Special Technical Report
Originally published February 24, 2008
Page 1
The S&P500 (top chart) rebounded well off the January 22 low of
1310.50 , making a fairly strident gain up to 1395.42 as of February 1.
Nonetheless from here things have become more uncertain. The index traveled back down to as low as 1326.45 on the 6th and has contracted into a tight range in the last few weeks. Though a rather small formation on the daily level, the chart does show a distinct contracting wedge pattern. The fact that the bottom is rising so sharply tends to make it somewhat more bearish according to chart theorists.
Nonetheless our solid sentiment readings suggest a break to the upside is more probable.
In any event, it wonʼt take much longer to find out which way it intends to move as it should break out of here in the next few days.
The NYSE Bullish Percentage Index (middle chart) continues to bounce off extreme lows, having descended to only 15.91 on January 22. Such a low value is extremely rare and in the last 15 years has always presaged a medium term rebound. January 22 marked many other extremes in breadth indicators as we discussed in the last issue. All of this tends to
suggest a rebound of some kind. Nonetheless some of the expected rise has already occurred. Though we would normally expect more of a recovery based on the extreme low breadth, there is no guarantee weʼll see it. In the last three months the market has been somewhat stingy with gains even while weʼve had a number of underlying positives.

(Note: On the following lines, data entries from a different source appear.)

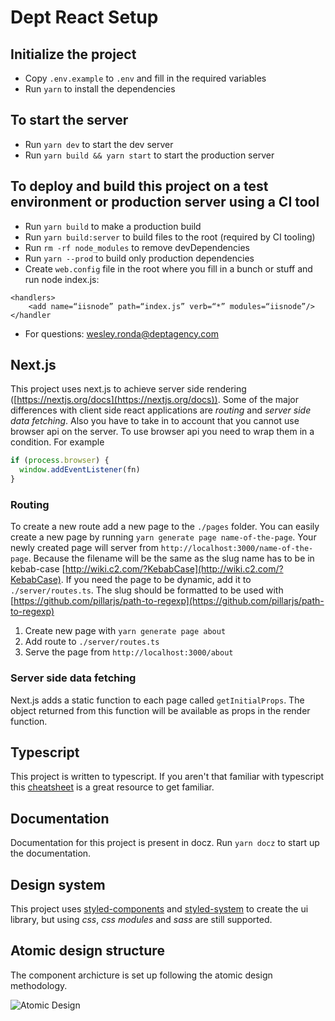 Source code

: # Dept React Setup

## Initialize the project

- Copy `.env.example` to `.env` and fill in the required variables
- Run `yarn` to install the dependencies

## To start the server

- Run `yarn dev` to start the dev server
- Run `yarn build && yarn start` to start the production server

## To deploy and build this project on a test environment or production server using a CI tool

- Run `yarn build` to make a production build
- Run `yarn build:server` to build files to the root (required by CI tooling)
- Run `rm -rf node_modules` to remove devDependencies
- Run `yarn --prod` to build only production dependencies
- Create `web.config` file in the root where you fill in a bunch or stuff and run node index.js:
```
<handlers>
    <add name=“iisnode” path=“index.js” verb=“*” modules=“iisnode”/>
</handler
```
- For questions: wesley.ronda@deptagency.com

## Next.js

This project uses next.js to achieve server side rendering ([https://nextjs.org/docs](https://nextjs.org/docs)). Some of the major differences with client side react applications are *routing* and *server side data fetching*. Also you have to take in to account that you cannot use browser api on the server. To use browser api you need to wrap them in a condition. For example

```javascript
if (process.browser) {
  window.addEventListener(fn)
}
```

### Routing

To create a new route add a new page to the `./pages` folder. You can easily create a new page by running `yarn generate page name-of-the-page`. Your newly created page will server from `http://localhost:3000/name-of-the-page`. Because the filename will be the same as the slug name has to be in kebab-case [http://wiki.c2.com/?KebabCase](http://wiki.c2.com/?KebabCase). If you need the page to be dynamic, add it to `./server/routes.ts`. The slug should be formatted to be used with [https://github.com/pillarjs/path-to-regexp](https://github.com/pillarjs/path-to-regexp)

1. Create new page with `yarn generate page about`
2. Add route to `./server/routes.ts`
3. Serve the page from `http://localhost:3000/about`

### Server side data fetching

Next.js adds a static function to each page called `getInitialProps`. The object returned from this function will be available as props in the render function.

## Typescript

This project is written to typescript. If you aren't that familiar with typescript this [cheatsheet](https://github.com/typescript-cheatsheets/react-typescript-cheatsheet) is a great resource to get familiar.

## Documentation

Documentation for this project is present in docz. Run `yarn docz` to start up the documentation.

## Design system

This project uses [styled-components](https://www.styled-components.com/) and [styled-system](https://github.com/styled-system/styled-system) to create the ui library, but using *css*, *css modules* and *sass* are still supported.

## Atomic design structure

The component archicture is set up following the atomic design methodology.

![Atomic Design](http://atomicdesign.bradfrost.com/images/content/atomic-design-molecules.png)









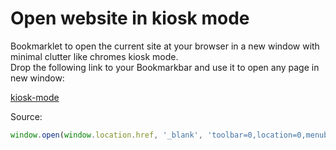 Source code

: # Open website in kiosk mode
Bookmarklet to open the current site at your browser in a new window with minimal clutter like chromes kiosk mode.  
Drop the following link to your Bookmarkbar and use it to open any page in new window:

[kiosk-mode](javascript:(function()%7Bwindow.open(window.location.href%2C%20'_blank'%2C%20'toolbar%3D0%2Clocation%3D0%2Cmenubar%3D0')%7D)())

Source:  
``` javascript
window.open(window.location.href, '_blank', 'toolbar=0,location=0,menubar=0');
```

Gold (bottom chart) continues to do extremely well. This is not surprising as it is following a general inflationary trend in a wide range of tangibles, including silver, crude oil, cotton, wheat, soybeans, sugar even live cattle and copper seem to be doing fairly well at this point, though theyʼve had a choppier go of it. Of course trends do not last forever and eventually we will see a reversal. For now weʼll stay the course and retain our 15% allocation to gold in the conservative portfolio.